Policymakers should try a fresh tack: Focus on entrepreneurship and innovation as catalysts for long-term economic growth.
Throughout history, during very difficult times, the best hope for economic growth has come from the often unheralded, unknown and untested companies led by entrepreneurs. More than half of the companies on this year’s Fortune list of the 500 largest U.S.-based companies were founded during a recession or bear market, according to the Kauffman Foundation. This includes Microsoft, Federal Express, Starbucks and Intuit.
One would think that the worst time to start a business would be right about now, but that’s not how entrepreneurs think. They aren’t looking for the safe road, the one paved with a steady salary and the “certainty” that comes with a career in a large corporation.

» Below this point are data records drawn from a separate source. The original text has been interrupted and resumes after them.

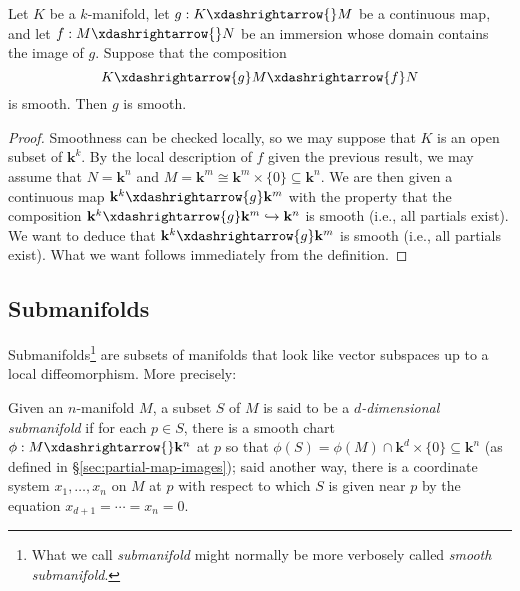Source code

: \documentclass[reqno]{amsart} 
\begin{document}
\begin{corollary}\label{cor:checking-smoothness-via-immersions}
  Let $K$ be a $k$-manifold,
  let $g : K \xdashrightarrow{} M$ be a continuous map,
  and let $f : M  \xdashrightarrow{} N$ be an
  immersion whose domain contains the image of $g$.
  Suppose that the composition
  \begin{equation*}
  K \xdashrightarrow{g} M \xdashrightarrow{f} N
  \end{equation*}
  is smooth.
  Then $g$ is smooth.
\end{corollary}
\begin{proof}
  Smoothness can be checked locally, so we may suppose that $K$
  is an open subset of $\mathbf{k}^k$.  By the local description
  of $f$ given the previous result, we may assume that
  $N = \mathbf{k}^n$ and
  $M = \mathbf{k}^m \cong \mathbf{k}^m  \times \{0\}  \subseteq \mathbf{k}^n$.
  We are then given
  a continuous map $\mathbf{k}^k \xdashrightarrow{g} \mathbf{k}^m$
  with the property that the
  composition
  $\mathbf{k}^k \xdashrightarrow{g} \mathbf{k}^m \hookrightarrow
  \mathbf{k}^n$
  is smooth (i.e., all partials exist).
  We want to deduce that
  $\mathbf{k}^k \xdashrightarrow{g} \mathbf{k}^m$ is smooth
  (i.e., all partials exist).
  What we want follows
  immediately from the definition.
\end{proof}

\subsection{Submanifolds\label{sec:submflds}}
\label{sec:orgde0d03e}
Submanifolds\footnote{
 What we call \emph{submanifold}
 might normally be more verbosely called  \emph{smooth submanifold}.
}
are subsets of manifolds that look like vector subspaces up to a local diffeomorphism.
More precisely:
\begin{definition}
  Given an $n$-manifold $M$,
  a subset $S$ of $M$ is said
  to be a \emph{$d$-dimensional submanifold}
  if for each $p \in S$,
  there is a smooth chart
  $\phi : M \xdashrightarrow{} \mathbf{k}^n$
  at $p$
  so that $\phi(S) = \phi(M) \cap \mathbf{k}^d \times \{0\} \subseteq \mathbf{k}^n$
  (as defined in \S\ref{sec:partial-map-images});
  said another way,
  there is a coordinate system $x_1,\dotsc,x_n$ on $M$ at $p$
  with respect to which $S$ is given near $p$ by the equation
  $x_{d+1} = \dotsb  = x_n = 0$.
\end{definition}
\end{document}
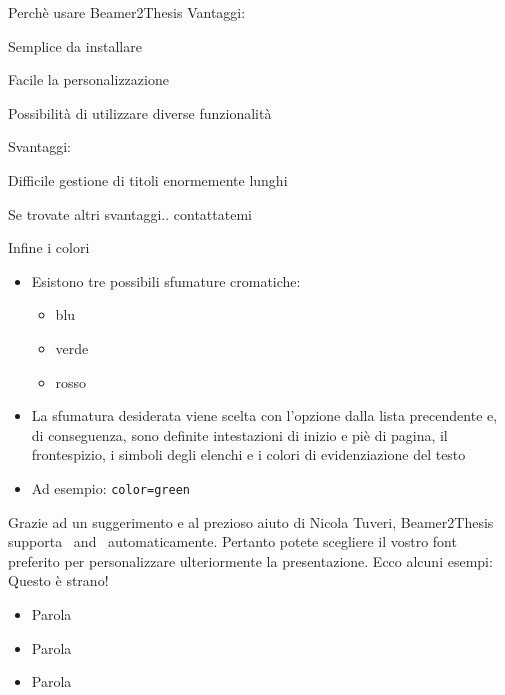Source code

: \begin{tframe}{Perchè usare Beamer2Thesis}
Vantaggi:
\begin{adv}
\item Semplice da installare
\item Facile la personalizzazione
\item Possibilità di utilizzare diverse funzionalità
\end{adv}
Svantaggi:
\begin{disadv}
\item Difficile gestione di titoli enormemente lunghi
\item Se trovate altri svantaggi.. contattatemi
\end{disadv}
\end{tframe}

\begin{frame}[t,fragile]{Infine i colori}
\begin{itemize}
\item Esistono tre possibili sfumature cromatiche:
\begin{itemize}
\item blu
\item verde
\item rosso
\end{itemize}
\item La sfumatura desiderata viene scelta con l'opzione  dalla lista precendente e, di conseguenza, sono definite intestazioni di inizio e piè di pagina, il frontespizio, i simboli degli elenchi e i colori di evidenziazione del testo
\item Ad esempio: \verb!color=green!
\end{itemize}
\end{frame}

\begin{tframe}{\XeLaTeX}
Grazie ad un suggerimento e al prezioso aiuto di Nicola Tuveri, Beamer2Thesis supporta \XeTeX\, and \XeLaTeX\, automaticamente.
Pertanto potete scegliere il vostro font preferito per personalizzare ulteriormente la presentazione. Ecco alcuni esempi:\\
\fontsize{12pt}{18pt}\selectfont Questo è strano! 
\selectfont{Anche questo è strano}\\
\selectfont{Come personalizzare i font?}\par
\begin{itemize}
\item {\LARGE Parola}
\item Parola
\item {\tiny Parola}
\end{itemize}
\end{tframe}

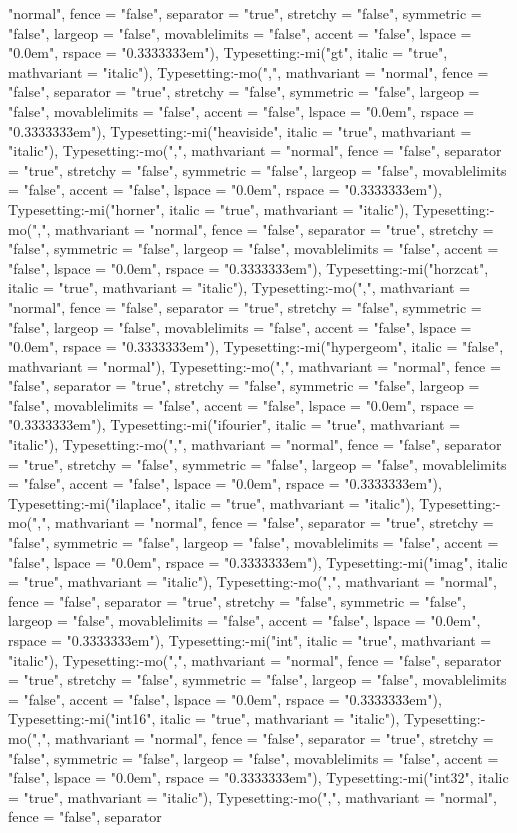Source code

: \documentclass{article}
\begin{document}
{{{\begin{maplegroup}
\begin{maplelatex}
"normal", fence = "false", separator = "true", stretchy = "false", symmetric = "false", largeop = "false", movablelimits = "false", accent = "false", lspace = "0.0em", rspace = "0.3333333em"), Typesetting:-mi("gt", italic = "true", mathvariant = "italic"), Typesetting:-mo(",", mathvariant = "normal", fence = "false", separator = "true", stretchy = "false", symmetric = "false", largeop = "false", movablelimits = "false", accent = "false", lspace = "0.0em", rspace = "0.3333333em"), Typesetting:-mi("heaviside", italic = "true", mathvariant = "italic"), Typesetting:-mo(",", mathvariant = "normal", fence = "false", separator = "true", stretchy = "false", symmetric = "false", largeop = "false", movablelimits = "false", accent = "false", lspace = "0.0em", rspace = "0.3333333em"), Typesetting:-mi("horner", italic = "true", mathvariant = "italic"), Typesetting:-mo(",", mathvariant = "normal", fence = "false", separator = "true", stretchy = "false", symmetric = "false", largeop = "false", movablelimits = "false", accent = "false", lspace = "0.0em", rspace = "0.3333333em"), Typesetting:-mi("horzcat", italic = "true", mathvariant = "italic"), Typesetting:-mo(",", mathvariant = "normal", fence = "false", separator = "true", stretchy = "false", symmetric = "false", largeop = "false", movablelimits = "false", accent = "false", lspace = "0.0em", rspace = "0.3333333em"), Typesetting:-mi("hypergeom", italic = "false", mathvariant = "normal"), Typesetting:-mo(",", mathvariant = "normal", fence = "false", separator = "true", stretchy = "false", symmetric = "false", largeop = "false", movablelimits = "false", accent = "false", lspace = "0.0em", rspace = "0.3333333em"), Typesetting:-mi("ifourier", italic = "true", mathvariant = "italic"), Typesetting:-mo(",", mathvariant = "normal", fence = "false", separator = "true", stretchy = "false", symmetric = "false", largeop = "false", movablelimits = "false", accent = "false", lspace = "0.0em", rspace = "0.3333333em"), Typesetting:-mi("ilaplace", italic = "true", mathvariant = "italic"), Typesetting:-mo(",", mathvariant = "normal", fence = "false", separator = "true", stretchy = "false", symmetric = "false", largeop = "false", movablelimits = "false", accent = "false", lspace = "0.0em", rspace = "0.3333333em"), Typesetting:-mi("imag", italic = "true", mathvariant = "italic"), Typesetting:-mo(",", mathvariant = "normal", fence = "false", separator = "true", stretchy = "false", symmetric = "false", largeop = "false", movablelimits = "false", accent = "false", lspace = "0.0em", rspace = "0.3333333em"), Typesetting:-mi("int", italic = "true", mathvariant = "italic"), Typesetting:-mo(",", mathvariant = "normal", fence = "false", separator = "true", stretchy = "false", symmetric = "false", largeop = "false", movablelimits = "false", accent = "false", lspace = "0.0em", rspace = "0.3333333em"), Typesetting:-mi("int16", italic = "true", mathvariant = "italic"), Typesetting:-mo(",", mathvariant = "normal", fence = "false", separator = "true", stretchy = "false", symmetric = "false", largeop = "false", movablelimits = "false", accent = "false", lspace = "0.0em", rspace = "0.3333333em"), Typesetting:-mi("int32", italic = "true", mathvariant = "italic"), Typesetting:-mo(",", mathvariant = "normal", fence = "false", separator 
\end{maplelatex}
\end{maplegroup}}}}
\end{document}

Entrepreneurs see opportunity in volatility. They look at a market place where companies are shedding jobs, abandoning emerging markets and cutting off long-term projects. They recognize that market needs are not being met.
Ernst & Young surveyed leaders of both mature multinationals and entrepreneur-led companies in the second quarter of 2009. While only 19 percent of the mature companies said they were focused on pursuing new market opportunities, 67 percent of entrepreneurs said they were. In that gap, you can find the seeds of the next major growth companies in the global economy.
All entrepreneurs will not succeed, of course. But many entrepreneurs say that it is in their failures that they achieve their greatest moments of discovery.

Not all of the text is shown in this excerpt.